The Lost Man of Bombay

by Vaseem Khan

A skeleton discovered inside a construction site wall leads Persis into a web of wartime secrets and corporate corruption.

Review

The third Malabar House novel opens with a grim discovery: a skeleton walled up inside a construction site, a body that has been hidden for years. Inspector Persis Wadia catches the case, and what begins as an archaeological curiosity quickly spirals into a dangerous investigation touching wartime secrets and powerful interests.

Khan raises the stakes considerably in this instalment. The mystery reaches further back in time than previous books, connecting the hidden body to events during the Second World War. This temporal depth gives the investigation a layered quality — Persis must reconstruct not just a crime but an entire buried history.

Persis herself continues to evolve in ways that feel earned. The professional isolation she endured in earlier books has begun to shift, not because the world has changed but because she has proven herself impossible to ignore. Yet Khan is careful not to make her journey too smooth. Every step forward comes with resistance, and Persis pays a price for each victory.

The corporate corruption angle adds a welcome dimension. Khan exposes the underside of Bombay’s rapid postwar development — the deals, the demolitions, the people who get erased when money and progress demand it. The skeleton in the wall becomes a powerful metaphor for what gets buried when cities reinvent themselves.

Archie Blackfinch’s role expands meaningfully here. His forensic expertise drives key breakthroughs, and his relationship with Persis develops with a slow-burn tension that Khan handles with characteristic subtlety. Their dynamic — a British man and an Indian woman navigating both professional and personal boundaries — mirrors the larger cultural negotiations of the era.

The wartime flashback sequences are among the best writing in the series. Khan recreates the atmosphere of Bombay during the war with vivid specificity: the blackouts, the paranoia, the fortunes made and lost. These passages illuminate the present-day mystery while standing as compelling narrative in their own right.

Khan’s plotting has grown more ambitious with each book, and here he manages multiple timelines and intersecting storylines with impressive control. The connections between past and present emerge gradually, and the moment when the full picture clicks into place is genuinely thrilling.
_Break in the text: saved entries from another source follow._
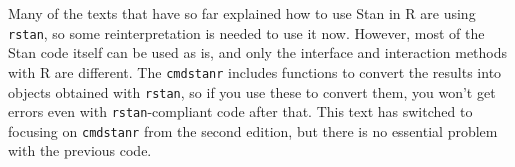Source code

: \documentclass{ltjsbook}
\begin{document}
Many of the texts that have so far explained how to use Stan in R are using \verb|rstan|, so some reinterpretation is needed to use it now. However, most of the Stan code itself can be used as is, and only the interface and interaction methods with R are different. The \verb|cmdstanr| includes functions to convert the results into objects obtained with \verb|rstan|, so if you use these to convert them, you won't get errors even with \verb|rstan|-compliant code after that. This text has switched to focusing on \verb|cmdstanr| from the second edition, but there is no essential problem with the previous code.

\end{document}
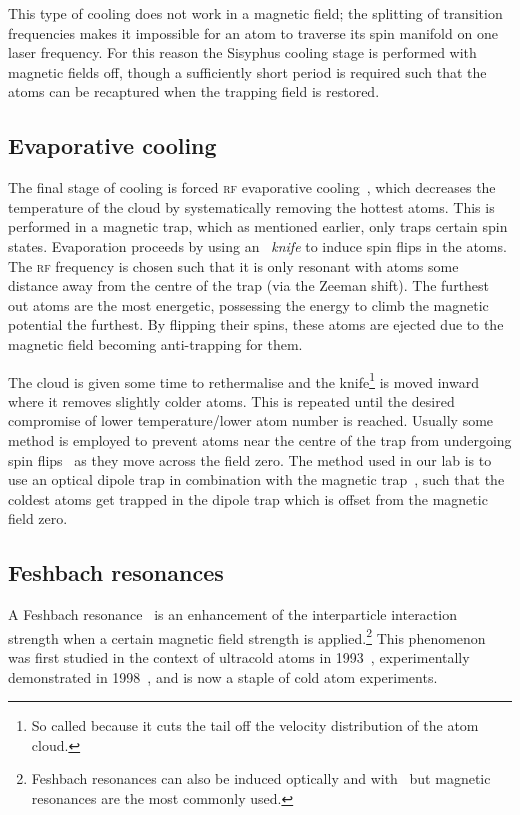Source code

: This type of cooling does not work in a magnetic field; the splitting of transition frequencies makes it impossible for an atom to traverse its spin manifold on one laser frequency. For this reason the Sisyphus cooling stage is performed with magnetic fields off, though a sufficiently short period is required such that the atoms can be recaptured when the trapping field is restored.

\subsection{Evaporative cooling}\label{sec:evaporative_cooling}

The final stage of cooling is forced \textsc{rf} evaporative cooling~\cite{hess_evaporative_1986, anderson_observation_1995}, which decreases the temperature of the cloud by systematically removing the hottest atoms. This is performed in a magnetic trap, which as mentioned earlier, only traps certain spin states. Evaporation proceeds by using an \emph{\rf\ knife} to induce spin flips in the atoms. The \textsc{rf} frequency is chosen such that it is only resonant with atoms some distance away from the centre of the trap (via the Zeeman shift). The furthest out atoms are the most energetic, possessing the energy to climb the magnetic potential the furthest. By flipping their spins, these atoms are ejected due to the magnetic field becoming anti-trapping for them.

The cloud is given some time to rethermalise and the knife\footnote{So called because it cuts the tail off the velocity distribution of the atom cloud.} is moved inward where it removes slightly colder atoms. This is repeated until the desired compromise of lower temperature/lower atom number is reached. Usually some method is employed to prevent atoms near the centre of the trap from undergoing spin flips~\cite{brink_majorana_2006} as they move across the field zero. The method used in our lab is to use an optical dipole trap in combination with the magnetic trap~\cite{lin_rapid_2009}, such that the coldest atoms get trapped in the dipole trap which is offset from the magnetic field zero.

\subsection{Feshbach resonances}\label{sec:feshbach}

A Feshbach resonance~\cite{chin_feshbach_2010} is an enhancement of the interparticle interaction strength when a certain magnetic field strength is applied.\footnote{Feshbach resonances can also be induced optically and with \rf\, but magnetic resonances are the most commonly used.} This phenomenon was first studied in the context of ultracold atoms in 1993~\cite{tiesinga_threshold_1993}, experimentally demonstrated in 1998~\cite{inouye_observation_1998}, and is now a staple of cold atom experiments.

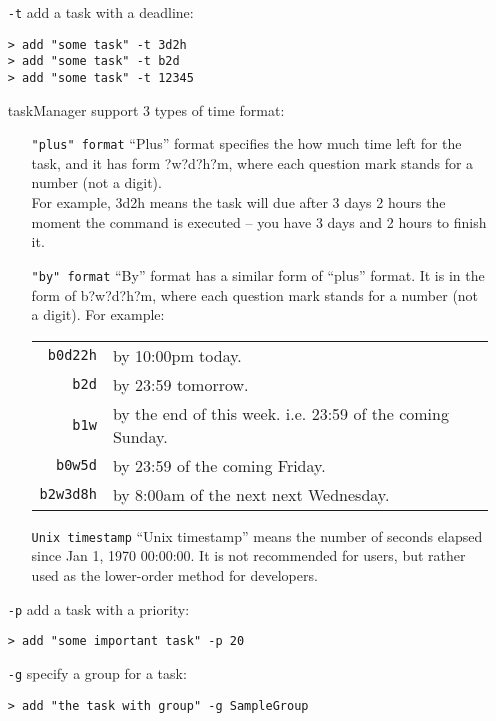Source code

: \documentclass[12pt, a4paper]{article}
\begin{document}
\begin{enumerate}
\item [ \texttt{-t} ] add a task with a deadline:

  \texttt{\textgreater \ add "some task" -t 3d2h\\
    \textgreater \ add "some task" -t b2d\\
    \textgreater \ add "some task" -t 12345}

  taskManager support 3 types of time format:

\begin{enumerate}
\item[ \texttt{"plus" format} ]
  ``Plus'' format specifies the how much time left for the task, and it has form ?w?d?h?m\footnotemark, where each question mark stands for a number (not a digit).\\
  For example, 3d2h means the task will due after 3 days 2 hours the moment the command is executed -- you have 3 days and 2 hours to finish it.


\item[ \texttt{"by" format} ]
  ``By'' format has a similar form of ``plus'' format. It is in the form of b?w?d?h?m\footnotemark, where each question mark stands for a number (not a digit). For example:

  \begin{tabular}{ r | l }
    \texttt{b0d22h} & by 10:00pm today.\\
    \texttt{b2d} & by 23:59 tomorrow.\\
    \texttt{b1w} & by the end of this week. i.e. 23:59 of the coming Sunday. \\
    \texttt{b0w5d} & by 23:59 of the coming Friday.\\
    \texttt{b2w3d8h} & by 8:00am of the next next Wednesday.\\
  \end{tabular}

\item[ \texttt{Unix timestamp} ]
``Unix timestamp'' means the number of seconds elapsed since Jan 1, 1970 00:00:00. It is not recommended for users, but rather used as the lower-order method for developers.
\end{enumerate}

\item[ \texttt{-p} ] add a task with a priority:

\texttt{\textgreater \ add "some important task" -p 20}

\item[ \texttt{-g} ] specify a group for a task:

\texttt{\textgreater \ add "the task with group"\footnotemark \  -g SampleGroup}
\end{enumerate}
\end{document}
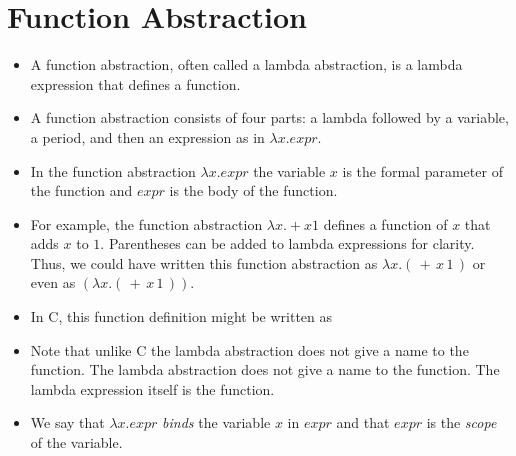 \documentclass[]{article}
\begin{document}
\section{Function Abstraction}
\begin{itemize}
\item A function abstraction, often called a lambda abstraction, is a lambda expression that defines a function.
\item A function abstraction consists of four parts: a lambda followed by a variable, a period, and then an expression as in $\lambda x.expr$.
\item In the function abstraction $\lambda x.expr$ the variable $x$ is the formal parameter of the function and $expr$ is the body of the function.
\item For example, the function abstraction $\lambda x.+x 1$ defines a function of $x$ that adds $x$ to $1$. Parentheses can be added to lambda expressions for clarity. Thus, we could have written this function abstraction as $\lambda x.(\,+\,x\,1\,)$ or even as $(\lambda x.(\,+\,x\,1\,))$.
\item In C, this function definition might be written as

\item Note that unlike C the lambda abstraction does not give a name to the function. The lambda abstraction does not give a name to the function. The lambda expression itself is the function.
\item We say that $\lambda x.expr$ \emph{binds} the variable $x$ in $expr$ and that $expr$ is the \emph{scope} of the variable.
\end{itemize}
\end{document}

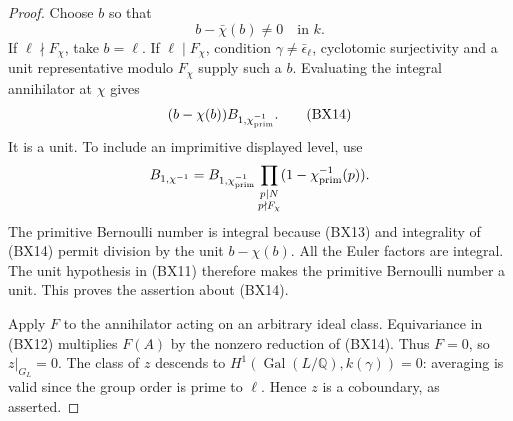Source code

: \begin{proof}
Choose \(b\) so that
\[
                         b-\bar\chi(b)\ne0\quad\text{in }k .
 \tag{BX13}
\]
If \(\ell\nmid F_\chi\), take \(b=\ell\).
If \(\ell\mid F_\chi\), condition
\(\gamma\ne\bar\epsilon_\ell\), cyclotomic
surjectivity and a unit representative modulo \(F_\chi\)
supply such a \(b\).
Evaluating the integral annihilator at \(\chi\) gives
\[
           (b-\chi(b))B_{1,\chi_{\rm prim}^{-1}} .
 \tag{BX14}
\]
It is a unit.
To include an imprimitive displayed level, use
\[
 B_{1,\chi^{-1}}
   =B_{1,\chi_{\rm prim}^{-1}}
            \prod_{\substack{p\mid N\\p\nmid F_\chi}}
                                  (1-\chi_{\rm prim}^{-1}(p)).
\]
The primitive Bernoulli number is integral because
(BX13) and integrality of (BX14) permit division by
the unit \(b-\chi(b)\).
All the Euler factors are integral.
The unit hypothesis in (BX11) therefore makes the
primitive Bernoulli number a unit.
This proves the assertion about (BX14).

Apply \(F\) to the annihilator acting on an arbitrary
ideal class.
Equivariance in (BX12) multiplies \(F(A)\) by the
nonzero reduction of (BX14).
Thus \(F=0\), so \(z|_{G_L}=0\).
The class of \(z\) descends to
\(H^1(\operatorname{Gal}(L/\mathbb Q),k(\gamma))=0\):
averaging is valid since the group order is prime to
\(\ell\).
Hence \(z\) is a coboundary, as asserted.
\end{proof}

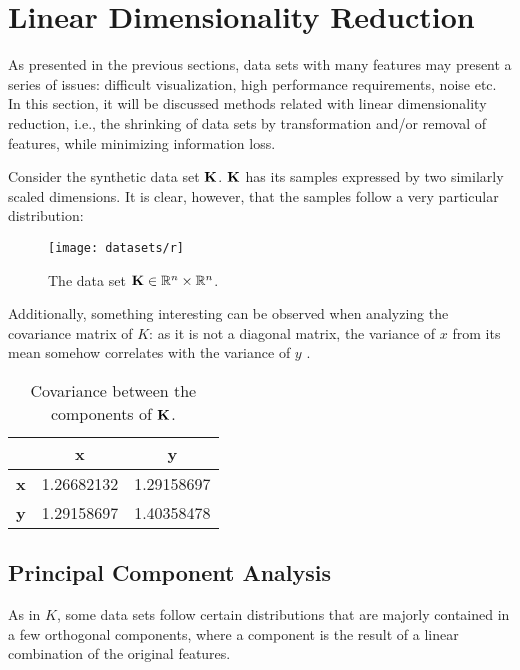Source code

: \chapter{Linear Dimensionality Reduction}

As presented in the previous sections, data sets with many features may present a series of issues: difficult visualization, high performance requirements, noise etc. In this section, it will be discussed methods related with linear dimensionality reduction, i.e., the shrinking of data sets by transformation and/or removal of features, while minimizing information loss.

Consider the synthetic data set $\mathbf{K}$. $\mathbf{K}$ has its samples expressed by two similarly scaled dimensions. It is clear, however, that the samples follow a very particular distribution:

\begin{figure}[H]
    \centering
	\captionsetup{justification=centering}

	\texttt{[image: datasets/r]}
	\caption{The data set $\mathbf{K} \in \mathbb{R}^n \times \mathbb{R}^n$.}
	\label{fig:datasetr}
\end{figure}

Additionally, something interesting can be observed when analyzing the covariance matrix of $K$: as it is not a diagonal matrix, the variance of $x$ from its mean somehow correlates with the variance of $y$ \cite{pcajon2003}.

\begin{table}[H]
	\centering
	\begin{tabular}{|c|c|c|}
		\hline
			& \textbf{x} & \textbf{y} \\\hline
		\textbf{x} & 1.26682132  & 1.29158697 \\\hline
		\textbf{y} & 1.29158697  & 1.40358478 \\\hline
	\end{tabular}
	\caption{Covariance between the components of $\mathbf{K}$.}
\end{table}

\section{Principal Component Analysis}

As in $K$, some data sets follow certain distributions that are majorly contained in a few orthogonal components, where a component is the result of a linear combination of the original features.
The sense of place remains extraordinary. Bombay in the early 1950s is rendered with such texture that the city feels like a character in its own right — volatile, beautiful, and hiding secrets in every alleyway. Khan’s love for this setting is evident on every page.

The supporting cast at Malabar House continues to deepen. What was once a dumping ground for unwanted officers has become something like a family, and the internal dynamics of the unit provide warmth and humour amid the darker elements of the plot.

The Lost Man of Bombay is the strongest entry in the series so far. It combines a deeply satisfying mystery with rich historical texture and a protagonist who only grows more compelling with each outing. Khan has built something special here — a series that rewards loyalty and only improves with time.